+++ Material for this task

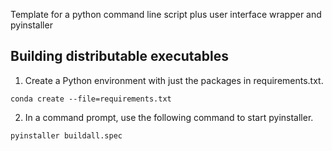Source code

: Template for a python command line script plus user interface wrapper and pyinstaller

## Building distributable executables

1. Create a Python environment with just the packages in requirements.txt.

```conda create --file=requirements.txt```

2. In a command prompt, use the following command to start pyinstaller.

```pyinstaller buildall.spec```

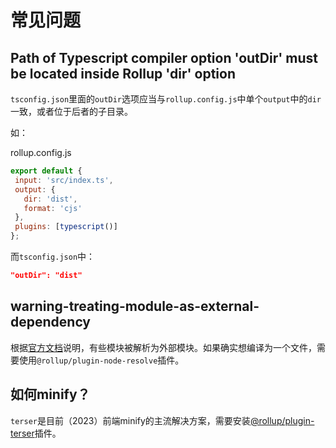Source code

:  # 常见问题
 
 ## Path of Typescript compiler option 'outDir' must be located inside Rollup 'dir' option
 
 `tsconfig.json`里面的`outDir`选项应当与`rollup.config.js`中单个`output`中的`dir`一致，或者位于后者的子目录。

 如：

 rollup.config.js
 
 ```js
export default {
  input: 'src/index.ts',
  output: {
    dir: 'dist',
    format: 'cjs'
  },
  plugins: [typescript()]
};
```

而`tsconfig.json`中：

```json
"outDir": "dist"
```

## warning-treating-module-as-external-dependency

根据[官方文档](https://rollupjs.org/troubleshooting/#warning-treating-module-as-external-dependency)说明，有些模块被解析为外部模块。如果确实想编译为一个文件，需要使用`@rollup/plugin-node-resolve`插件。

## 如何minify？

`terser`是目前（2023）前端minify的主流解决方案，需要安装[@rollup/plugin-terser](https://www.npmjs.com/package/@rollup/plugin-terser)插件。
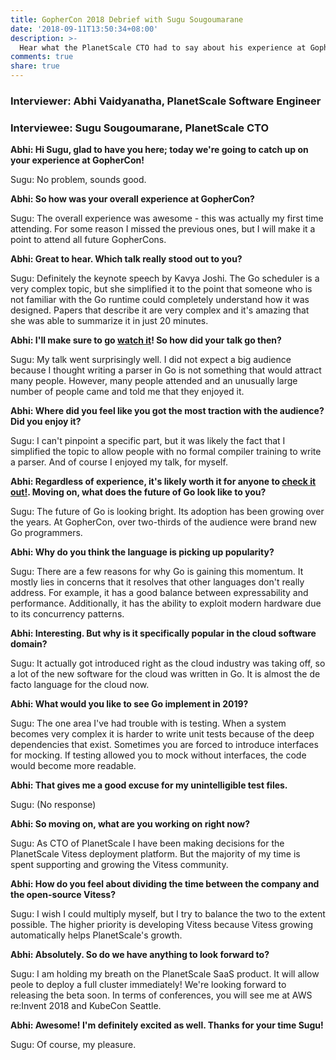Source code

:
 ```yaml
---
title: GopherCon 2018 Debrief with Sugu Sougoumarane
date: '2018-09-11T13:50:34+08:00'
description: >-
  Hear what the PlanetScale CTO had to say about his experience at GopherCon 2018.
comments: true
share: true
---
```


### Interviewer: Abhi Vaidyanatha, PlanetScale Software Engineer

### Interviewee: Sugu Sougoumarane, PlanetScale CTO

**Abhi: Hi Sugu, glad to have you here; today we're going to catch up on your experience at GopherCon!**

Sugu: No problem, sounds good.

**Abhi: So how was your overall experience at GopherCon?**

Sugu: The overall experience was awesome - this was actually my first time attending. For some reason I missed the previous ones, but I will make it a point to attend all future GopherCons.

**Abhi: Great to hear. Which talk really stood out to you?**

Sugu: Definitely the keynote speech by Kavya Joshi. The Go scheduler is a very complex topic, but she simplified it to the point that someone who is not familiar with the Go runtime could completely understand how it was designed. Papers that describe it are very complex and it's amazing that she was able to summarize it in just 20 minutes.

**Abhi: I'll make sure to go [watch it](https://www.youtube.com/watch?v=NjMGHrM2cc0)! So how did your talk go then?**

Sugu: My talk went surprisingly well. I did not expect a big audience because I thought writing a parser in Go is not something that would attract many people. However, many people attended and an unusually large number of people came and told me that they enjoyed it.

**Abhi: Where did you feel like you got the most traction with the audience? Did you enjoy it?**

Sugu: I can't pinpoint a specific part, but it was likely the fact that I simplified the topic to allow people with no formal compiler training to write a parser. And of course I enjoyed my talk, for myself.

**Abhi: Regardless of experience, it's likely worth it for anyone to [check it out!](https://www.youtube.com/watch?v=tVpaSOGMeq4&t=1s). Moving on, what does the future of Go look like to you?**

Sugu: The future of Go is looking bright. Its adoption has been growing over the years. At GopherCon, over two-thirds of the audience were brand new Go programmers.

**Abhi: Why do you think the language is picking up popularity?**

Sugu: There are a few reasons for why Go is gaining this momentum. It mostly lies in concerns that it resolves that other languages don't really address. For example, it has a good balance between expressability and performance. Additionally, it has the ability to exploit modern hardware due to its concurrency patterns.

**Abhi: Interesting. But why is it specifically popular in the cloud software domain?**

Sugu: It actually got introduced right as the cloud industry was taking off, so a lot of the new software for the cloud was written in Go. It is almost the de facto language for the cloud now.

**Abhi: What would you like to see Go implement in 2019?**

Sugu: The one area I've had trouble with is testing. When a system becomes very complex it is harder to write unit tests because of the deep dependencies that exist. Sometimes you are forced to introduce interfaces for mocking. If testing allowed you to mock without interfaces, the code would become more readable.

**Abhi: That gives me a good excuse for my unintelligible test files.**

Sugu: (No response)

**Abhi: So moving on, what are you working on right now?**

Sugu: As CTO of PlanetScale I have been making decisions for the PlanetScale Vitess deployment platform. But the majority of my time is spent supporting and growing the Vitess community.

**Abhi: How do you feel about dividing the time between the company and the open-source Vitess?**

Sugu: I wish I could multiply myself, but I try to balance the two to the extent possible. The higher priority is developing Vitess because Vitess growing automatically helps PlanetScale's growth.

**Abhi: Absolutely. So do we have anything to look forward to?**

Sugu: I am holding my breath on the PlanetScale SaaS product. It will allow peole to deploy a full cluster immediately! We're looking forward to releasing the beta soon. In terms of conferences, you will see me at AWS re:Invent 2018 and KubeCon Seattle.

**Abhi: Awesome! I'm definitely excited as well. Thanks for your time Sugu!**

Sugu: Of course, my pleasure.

++++++

* [Exercise brief]: I would like the data above transcribed exactly, with its pictures left out.

* [Answer section]:
Source code

: Template for a python command line script plus user interface wrapper and pyinstaller

## Building distributable executables

1. Create a Python environment with just the packages in requirements.txt.

```conda create --file=requirements.txt```

2. In a command prompt, use the following command to start pyinstaller.

```pyinstaller buildall.spec```

Source code

:  # 常见问题
 
 ## Path of Typescript compiler option 'outDir' must be located inside Rollup 'dir' option
 
 `tsconfig.json`里面的`outDir`选项应当与`rollup.config.js`中单个`output`中的`dir`一致，或者位于后者的子目录。

 如：

 rollup.config.js
 
 ```js
export default {
  input: 'src/index.ts',
  output: {
    dir: 'dist',
    format: 'cjs'
  },
  plugins: [typescript()]
};
```

而`tsconfig.json`中：

```json
"outDir": "dist"
```

## warning-treating-module-as-external-dependency

根据[官方文档](https://rollupjs.org/troubleshooting/#warning-treating-module-as-external-dependency)说明，有些模块被解析为外部模块。如果确实想编译为一个文件，需要使用`@rollup/plugin-node-resolve`插件。

## 如何minify？

`terser`是目前（2023）前端minify的主流解决方案，需要安装[@rollup/plugin-terser](https://www.npmjs.com/package/@rollup/plugin-terser)插件。
Source code

:
 ```yaml
---
title: GopherCon 2018 Debrief with Sugu Sougoumarane
date: '2018-09-11T13:50:34+08:00'
description: >-
  Hear what the PlanetScale CTO had to say about his experience at GopherCon 2018.
comments: true
share: true
---
```


### Interviewer: Abhi Vaidyanatha, PlanetScale Software Engineer

### Interviewee: Sugu Sougoumarane, PlanetScale CTO

**Abhi: Hi Sugu, glad to have you here; today we're going to catch up on your experience at GopherCon!**

Sugu: No problem, sounds good.

**Abhi: So how was your overall experience at GopherCon?**

Sugu: The overall experience was awesome - this was actually my first time attending. For some reason I missed the previous ones, but I will make it a point to attend all future GopherCons.

**Abhi: Great to hear. Which talk really stood out to you?**

Sugu: Definitely the keynote speech by Kavya Joshi. The Go scheduler is a very complex topic, but she simplified it to the point that someone who is not familiar with the Go runtime could completely understand how it was designed. Papers that describe it are very complex and it's amazing that she was able to summarize it in just 20 minutes.

**Abhi: I'll make sure to go [watch it](https://www.youtube.com/watch?v=NjMGHrM2cc0)! So how did your talk go then?**

Sugu: My talk went surprisingly well. I did not expect a big audience because I thought writing a parser in Go is not something that would attract many people. However, many people attended and an unusually large number of people came and told me that they enjoyed it.

**Abhi: Where did you feel like you got the most traction with the audience? Did you enjoy it?**

Sugu: I can't pinpoint a specific part, but it was likely the fact that I simplified the topic to allow people with no formal compiler training to write a parser. And of course I enjoyed my talk, for myself.

**Abhi: Regardless of experience, it's likely worth it for anyone to [check it out!](https://www.youtube.com/watch?v=tVpaSOGMeq4&t=1s). Moving on, what does the future of Go look like to you?**

Sugu: The future of Go is looking bright. Its adoption has been growing over the years. At GopherCon, over two-thirds of the audience were brand new Go programmers.

**Abhi: Why do you think the language is picking up popularity?**

Sugu: There are a few reasons for why Go is gaining this momentum. It mostly lies in concerns that it resolves that other languages don't really address. For example, it has a good balance between expressability and performance. Additionally, it has the ability to exploit modern hardware due to its concurrency patterns.

**Abhi: Interesting. But why is it specifically popular in the cloud software domain?**

Sugu: It actually got introduced right as the cloud industry was taking off, so a lot of the new software for the cloud was written in Go. It is almost the de facto language for the cloud now.

**Abhi: What would you like to see Go implement in 2019?**

Sugu: The one area I've had trouble with is testing. When a system becomes very complex it is harder to write unit tests because of the deep dependencies that exist. Sometimes you are forced to introduce interfaces for mocking. If testing allowed you to mock without interfaces, the code would become more readable.

**Abhi: That gives me a good excuse for my unintelligible test files.**

Sugu: (No response)

**Abhi: So moving on, what are you working on right now?**

Sugu: As CTO of PlanetScale I have been making decisions for the PlanetScale Vitess deployment platform. But the majority of my time is spent supporting and growing the Vitess community.

**Abhi: How do you feel about dividing the time between the company and the open-source Vitess?**

Sugu: I wish I could multiply myself, but I try to balance the two to the extent possible. The higher priority is developing Vitess because Vitess growing automatically helps PlanetScale's growth.

**Abhi: Absolutely. So do we have anything to look forward to?**

Sugu: I am holding my breath on the PlanetScale SaaS product. It will allow peole to deploy a full cluster immediately! We're looking forward to releasing the beta soon. In terms of conferences, you will see me at AWS re:Invent 2018 and KubeCon Seattle.

**Abhi: Awesome! I'm definitely excited as well. Thanks for your time Sugu!**

Sugu: Of course, my pleasure.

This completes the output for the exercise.